Work request — If a line in the entries includes "github", show that line.

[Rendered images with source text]

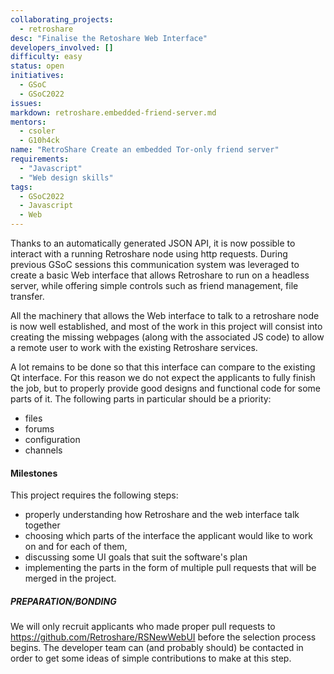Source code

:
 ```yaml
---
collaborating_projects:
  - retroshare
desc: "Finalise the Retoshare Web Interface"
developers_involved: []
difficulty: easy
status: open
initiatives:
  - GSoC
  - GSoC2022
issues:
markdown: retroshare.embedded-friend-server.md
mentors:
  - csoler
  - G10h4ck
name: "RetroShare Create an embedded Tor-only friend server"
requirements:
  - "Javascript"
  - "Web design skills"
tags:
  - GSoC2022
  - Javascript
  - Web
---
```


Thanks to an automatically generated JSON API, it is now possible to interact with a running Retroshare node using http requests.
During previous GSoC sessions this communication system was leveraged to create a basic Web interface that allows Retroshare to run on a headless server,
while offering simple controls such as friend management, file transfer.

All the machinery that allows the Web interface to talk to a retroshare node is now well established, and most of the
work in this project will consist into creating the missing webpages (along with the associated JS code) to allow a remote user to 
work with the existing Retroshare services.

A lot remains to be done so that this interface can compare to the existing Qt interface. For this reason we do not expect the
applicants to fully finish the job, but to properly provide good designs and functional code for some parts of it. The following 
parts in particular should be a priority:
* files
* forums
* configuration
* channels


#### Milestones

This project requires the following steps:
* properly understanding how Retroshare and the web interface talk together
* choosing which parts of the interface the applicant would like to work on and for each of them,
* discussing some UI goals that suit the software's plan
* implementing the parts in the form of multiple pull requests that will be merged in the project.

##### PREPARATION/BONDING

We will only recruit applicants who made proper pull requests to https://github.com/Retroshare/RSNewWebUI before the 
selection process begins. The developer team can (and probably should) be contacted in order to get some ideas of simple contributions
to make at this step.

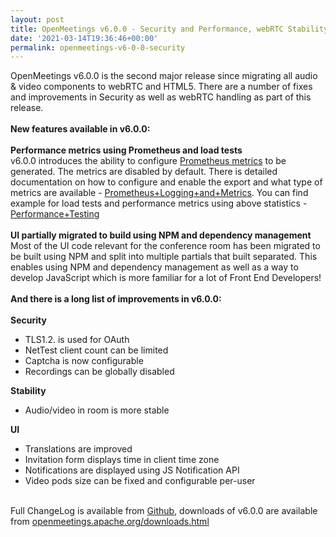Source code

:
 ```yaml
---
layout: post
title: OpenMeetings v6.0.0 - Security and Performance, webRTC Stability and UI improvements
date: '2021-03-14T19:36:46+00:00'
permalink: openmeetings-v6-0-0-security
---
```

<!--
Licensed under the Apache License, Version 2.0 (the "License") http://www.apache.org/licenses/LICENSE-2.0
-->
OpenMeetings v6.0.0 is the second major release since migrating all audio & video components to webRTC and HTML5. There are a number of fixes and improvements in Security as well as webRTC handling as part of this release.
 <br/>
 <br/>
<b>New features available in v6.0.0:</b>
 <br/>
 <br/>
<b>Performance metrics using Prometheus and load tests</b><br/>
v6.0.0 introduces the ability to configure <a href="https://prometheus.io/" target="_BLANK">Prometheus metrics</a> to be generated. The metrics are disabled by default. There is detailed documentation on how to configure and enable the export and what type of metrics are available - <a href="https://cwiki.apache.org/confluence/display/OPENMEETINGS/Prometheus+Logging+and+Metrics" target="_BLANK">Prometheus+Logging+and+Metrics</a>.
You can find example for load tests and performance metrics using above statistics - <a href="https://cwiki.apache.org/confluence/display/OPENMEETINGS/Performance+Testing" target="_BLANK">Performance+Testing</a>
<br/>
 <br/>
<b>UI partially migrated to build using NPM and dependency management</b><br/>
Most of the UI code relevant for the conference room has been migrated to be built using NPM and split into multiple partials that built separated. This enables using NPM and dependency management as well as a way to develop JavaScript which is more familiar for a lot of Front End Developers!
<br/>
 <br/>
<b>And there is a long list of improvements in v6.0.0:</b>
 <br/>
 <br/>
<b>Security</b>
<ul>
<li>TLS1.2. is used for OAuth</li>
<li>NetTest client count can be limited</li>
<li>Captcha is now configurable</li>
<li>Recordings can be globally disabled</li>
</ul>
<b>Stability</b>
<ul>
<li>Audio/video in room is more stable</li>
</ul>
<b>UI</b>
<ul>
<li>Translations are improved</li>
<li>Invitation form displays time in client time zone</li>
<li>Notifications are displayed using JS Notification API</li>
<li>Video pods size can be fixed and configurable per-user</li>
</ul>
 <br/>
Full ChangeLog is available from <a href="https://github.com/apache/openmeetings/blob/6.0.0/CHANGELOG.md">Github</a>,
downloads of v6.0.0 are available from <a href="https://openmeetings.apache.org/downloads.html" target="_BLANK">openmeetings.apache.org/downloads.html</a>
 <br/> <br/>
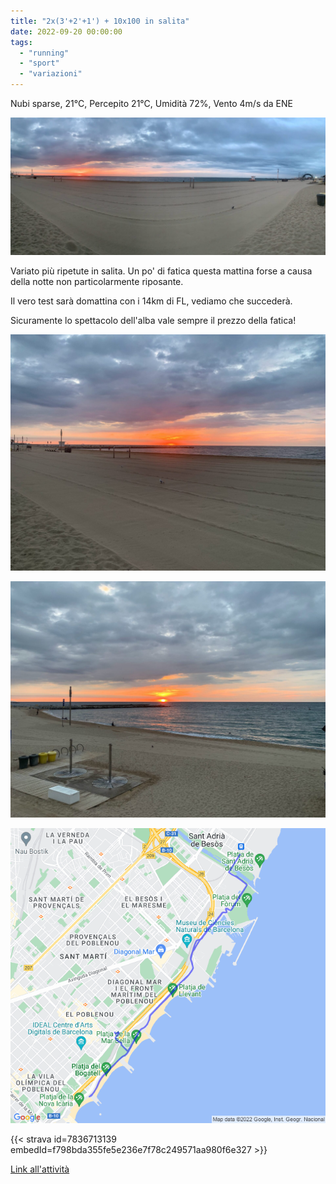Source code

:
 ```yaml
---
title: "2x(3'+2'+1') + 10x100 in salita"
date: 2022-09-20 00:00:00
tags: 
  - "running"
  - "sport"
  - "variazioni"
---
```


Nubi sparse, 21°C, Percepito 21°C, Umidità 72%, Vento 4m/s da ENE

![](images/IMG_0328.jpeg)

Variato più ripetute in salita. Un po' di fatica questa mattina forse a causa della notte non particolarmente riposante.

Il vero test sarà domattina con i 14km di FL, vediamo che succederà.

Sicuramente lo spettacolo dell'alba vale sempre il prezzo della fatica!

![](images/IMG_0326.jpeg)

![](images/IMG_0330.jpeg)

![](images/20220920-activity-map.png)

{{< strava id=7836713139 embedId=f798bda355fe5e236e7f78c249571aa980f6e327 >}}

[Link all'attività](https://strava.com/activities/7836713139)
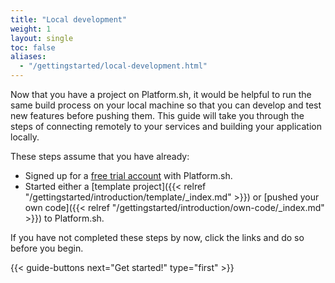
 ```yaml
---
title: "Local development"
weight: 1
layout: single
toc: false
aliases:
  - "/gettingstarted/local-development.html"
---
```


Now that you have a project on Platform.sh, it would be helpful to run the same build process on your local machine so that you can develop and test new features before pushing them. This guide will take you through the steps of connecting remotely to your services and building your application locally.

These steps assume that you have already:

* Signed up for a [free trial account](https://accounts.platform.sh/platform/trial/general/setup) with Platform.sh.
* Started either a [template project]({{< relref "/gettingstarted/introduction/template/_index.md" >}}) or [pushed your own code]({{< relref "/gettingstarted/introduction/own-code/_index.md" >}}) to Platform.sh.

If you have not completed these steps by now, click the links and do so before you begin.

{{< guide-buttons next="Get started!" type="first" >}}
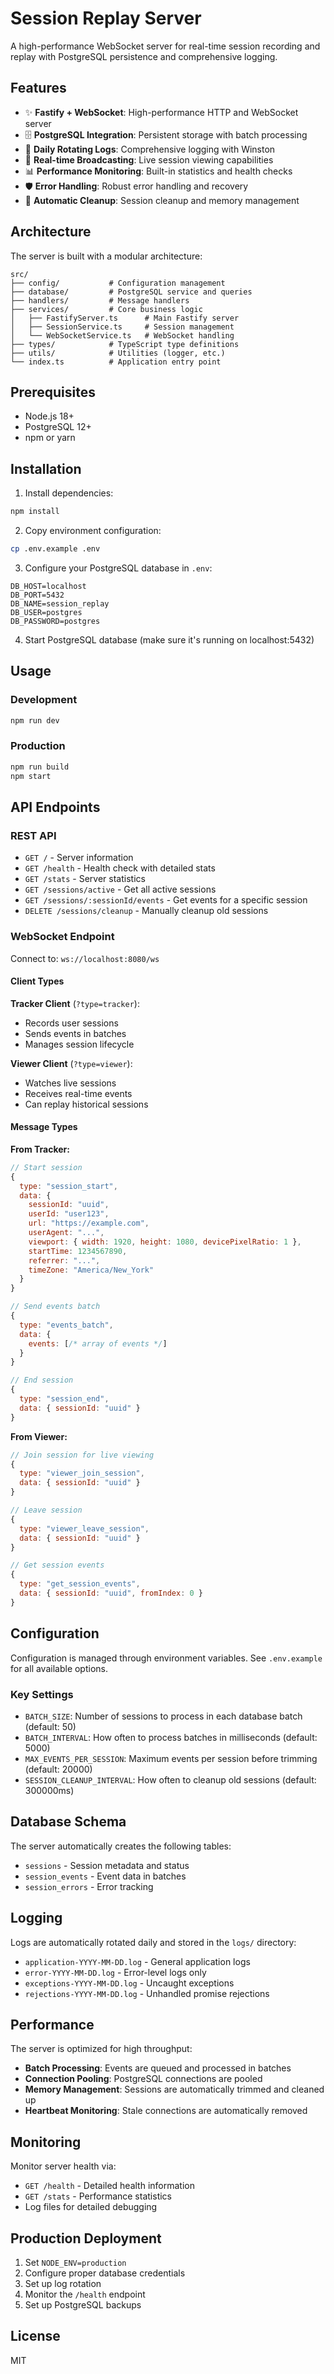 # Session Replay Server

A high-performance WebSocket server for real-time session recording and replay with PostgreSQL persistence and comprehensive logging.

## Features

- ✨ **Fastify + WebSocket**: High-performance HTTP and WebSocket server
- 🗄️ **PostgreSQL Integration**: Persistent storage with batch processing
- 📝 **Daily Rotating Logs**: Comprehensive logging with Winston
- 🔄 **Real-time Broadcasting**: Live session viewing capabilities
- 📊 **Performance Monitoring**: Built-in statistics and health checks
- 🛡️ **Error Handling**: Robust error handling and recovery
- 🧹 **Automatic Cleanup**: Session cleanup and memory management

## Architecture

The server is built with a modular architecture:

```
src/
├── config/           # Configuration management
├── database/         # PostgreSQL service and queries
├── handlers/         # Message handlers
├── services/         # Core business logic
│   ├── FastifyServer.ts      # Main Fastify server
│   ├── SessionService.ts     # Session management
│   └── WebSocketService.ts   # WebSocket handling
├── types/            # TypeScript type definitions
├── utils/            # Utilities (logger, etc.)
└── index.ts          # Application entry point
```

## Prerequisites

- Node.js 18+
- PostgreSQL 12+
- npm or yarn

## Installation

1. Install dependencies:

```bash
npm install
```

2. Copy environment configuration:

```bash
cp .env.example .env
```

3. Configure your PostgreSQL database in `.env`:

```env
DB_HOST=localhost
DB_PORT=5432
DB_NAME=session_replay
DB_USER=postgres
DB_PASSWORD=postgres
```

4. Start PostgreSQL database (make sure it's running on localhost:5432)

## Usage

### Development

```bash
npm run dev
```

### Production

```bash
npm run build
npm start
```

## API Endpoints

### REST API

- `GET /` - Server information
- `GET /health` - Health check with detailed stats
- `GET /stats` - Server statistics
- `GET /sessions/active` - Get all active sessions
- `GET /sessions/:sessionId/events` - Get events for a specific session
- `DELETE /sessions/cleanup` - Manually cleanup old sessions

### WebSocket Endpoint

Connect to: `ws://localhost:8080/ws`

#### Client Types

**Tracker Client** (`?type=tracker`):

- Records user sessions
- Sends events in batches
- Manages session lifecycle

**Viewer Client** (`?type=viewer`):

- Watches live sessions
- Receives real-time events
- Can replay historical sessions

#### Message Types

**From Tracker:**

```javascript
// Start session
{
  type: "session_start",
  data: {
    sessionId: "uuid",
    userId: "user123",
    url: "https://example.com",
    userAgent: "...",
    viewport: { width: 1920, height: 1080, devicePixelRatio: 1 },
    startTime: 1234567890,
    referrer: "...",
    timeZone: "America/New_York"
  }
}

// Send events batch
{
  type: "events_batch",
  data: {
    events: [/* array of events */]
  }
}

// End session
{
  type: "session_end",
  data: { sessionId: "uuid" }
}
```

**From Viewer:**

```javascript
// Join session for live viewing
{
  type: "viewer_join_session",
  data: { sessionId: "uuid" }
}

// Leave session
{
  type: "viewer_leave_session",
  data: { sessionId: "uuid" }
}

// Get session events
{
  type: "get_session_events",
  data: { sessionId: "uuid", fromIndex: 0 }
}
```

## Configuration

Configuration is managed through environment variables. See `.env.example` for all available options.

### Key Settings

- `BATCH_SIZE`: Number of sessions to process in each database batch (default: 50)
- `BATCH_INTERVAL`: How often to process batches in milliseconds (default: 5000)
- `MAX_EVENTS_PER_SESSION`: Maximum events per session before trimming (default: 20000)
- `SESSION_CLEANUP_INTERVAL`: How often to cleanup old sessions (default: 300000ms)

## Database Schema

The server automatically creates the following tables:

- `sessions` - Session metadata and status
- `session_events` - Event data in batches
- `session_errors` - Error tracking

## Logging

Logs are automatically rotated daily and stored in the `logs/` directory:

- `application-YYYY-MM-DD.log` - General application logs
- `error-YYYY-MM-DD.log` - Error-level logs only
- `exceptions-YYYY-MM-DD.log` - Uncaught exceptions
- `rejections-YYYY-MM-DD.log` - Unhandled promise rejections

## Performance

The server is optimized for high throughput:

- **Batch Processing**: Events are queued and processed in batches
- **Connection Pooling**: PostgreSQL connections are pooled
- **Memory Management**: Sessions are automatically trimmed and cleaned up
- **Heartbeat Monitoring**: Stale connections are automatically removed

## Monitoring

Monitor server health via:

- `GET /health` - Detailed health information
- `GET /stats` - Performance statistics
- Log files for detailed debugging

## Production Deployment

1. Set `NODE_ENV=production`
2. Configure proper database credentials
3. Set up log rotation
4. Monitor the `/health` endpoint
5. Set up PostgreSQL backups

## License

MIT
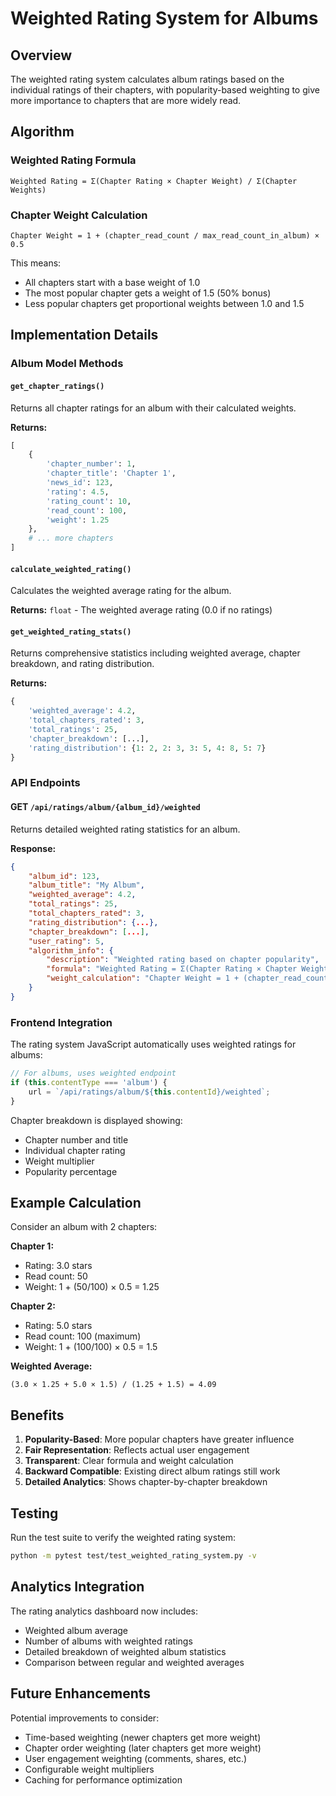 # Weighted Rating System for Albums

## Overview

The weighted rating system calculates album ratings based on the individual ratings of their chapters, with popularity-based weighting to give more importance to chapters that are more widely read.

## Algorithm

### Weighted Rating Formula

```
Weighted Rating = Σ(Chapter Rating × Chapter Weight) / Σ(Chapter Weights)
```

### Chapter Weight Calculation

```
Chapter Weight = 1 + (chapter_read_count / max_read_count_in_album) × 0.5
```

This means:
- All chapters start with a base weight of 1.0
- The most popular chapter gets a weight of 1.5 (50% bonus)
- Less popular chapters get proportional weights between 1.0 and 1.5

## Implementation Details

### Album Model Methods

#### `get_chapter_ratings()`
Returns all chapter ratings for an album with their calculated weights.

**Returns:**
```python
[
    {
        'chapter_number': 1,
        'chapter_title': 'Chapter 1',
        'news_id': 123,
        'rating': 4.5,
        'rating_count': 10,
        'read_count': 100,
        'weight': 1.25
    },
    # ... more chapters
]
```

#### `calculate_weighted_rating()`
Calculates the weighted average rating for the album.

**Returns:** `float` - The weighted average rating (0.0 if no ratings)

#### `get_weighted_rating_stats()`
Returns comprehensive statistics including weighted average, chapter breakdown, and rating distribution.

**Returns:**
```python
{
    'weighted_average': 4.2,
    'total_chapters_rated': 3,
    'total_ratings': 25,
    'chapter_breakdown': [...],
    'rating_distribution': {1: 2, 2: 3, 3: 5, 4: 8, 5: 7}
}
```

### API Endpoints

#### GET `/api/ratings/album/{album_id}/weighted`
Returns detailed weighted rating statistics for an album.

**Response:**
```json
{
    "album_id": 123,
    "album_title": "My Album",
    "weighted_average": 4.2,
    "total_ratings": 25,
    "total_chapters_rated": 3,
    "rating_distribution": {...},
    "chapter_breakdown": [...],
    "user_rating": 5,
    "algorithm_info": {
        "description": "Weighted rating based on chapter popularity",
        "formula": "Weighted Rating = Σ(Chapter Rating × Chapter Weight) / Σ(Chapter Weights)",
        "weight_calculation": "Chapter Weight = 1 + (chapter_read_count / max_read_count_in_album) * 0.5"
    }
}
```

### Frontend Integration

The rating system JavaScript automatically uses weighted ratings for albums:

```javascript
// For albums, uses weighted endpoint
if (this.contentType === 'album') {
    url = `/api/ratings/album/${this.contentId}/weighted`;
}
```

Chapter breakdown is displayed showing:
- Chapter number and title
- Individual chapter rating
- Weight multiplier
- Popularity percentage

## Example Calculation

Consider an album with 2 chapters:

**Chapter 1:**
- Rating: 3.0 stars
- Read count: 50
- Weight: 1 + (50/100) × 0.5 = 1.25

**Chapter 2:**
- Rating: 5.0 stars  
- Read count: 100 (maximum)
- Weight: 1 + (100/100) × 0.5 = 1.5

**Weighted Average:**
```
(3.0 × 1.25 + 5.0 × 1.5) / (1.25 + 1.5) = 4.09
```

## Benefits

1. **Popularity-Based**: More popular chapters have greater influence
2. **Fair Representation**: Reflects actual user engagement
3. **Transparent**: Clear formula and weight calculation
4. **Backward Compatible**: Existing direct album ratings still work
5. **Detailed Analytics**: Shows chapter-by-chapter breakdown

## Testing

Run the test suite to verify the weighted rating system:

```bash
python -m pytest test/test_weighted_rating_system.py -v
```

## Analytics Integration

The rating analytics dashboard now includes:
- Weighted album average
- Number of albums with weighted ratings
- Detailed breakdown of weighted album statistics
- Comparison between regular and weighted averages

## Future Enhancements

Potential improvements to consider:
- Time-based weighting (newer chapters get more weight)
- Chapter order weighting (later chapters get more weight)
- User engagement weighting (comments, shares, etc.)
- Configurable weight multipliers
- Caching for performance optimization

Your solution —
We will only recruit applicants who made proper pull requests to https://github.com/Retroshare/RSNewWebUI before the 
Full ChangeLog is available from <a href="https://github.com/apache/openmeetings/blob/6.0.0/CHANGELOG.md">Github</a>,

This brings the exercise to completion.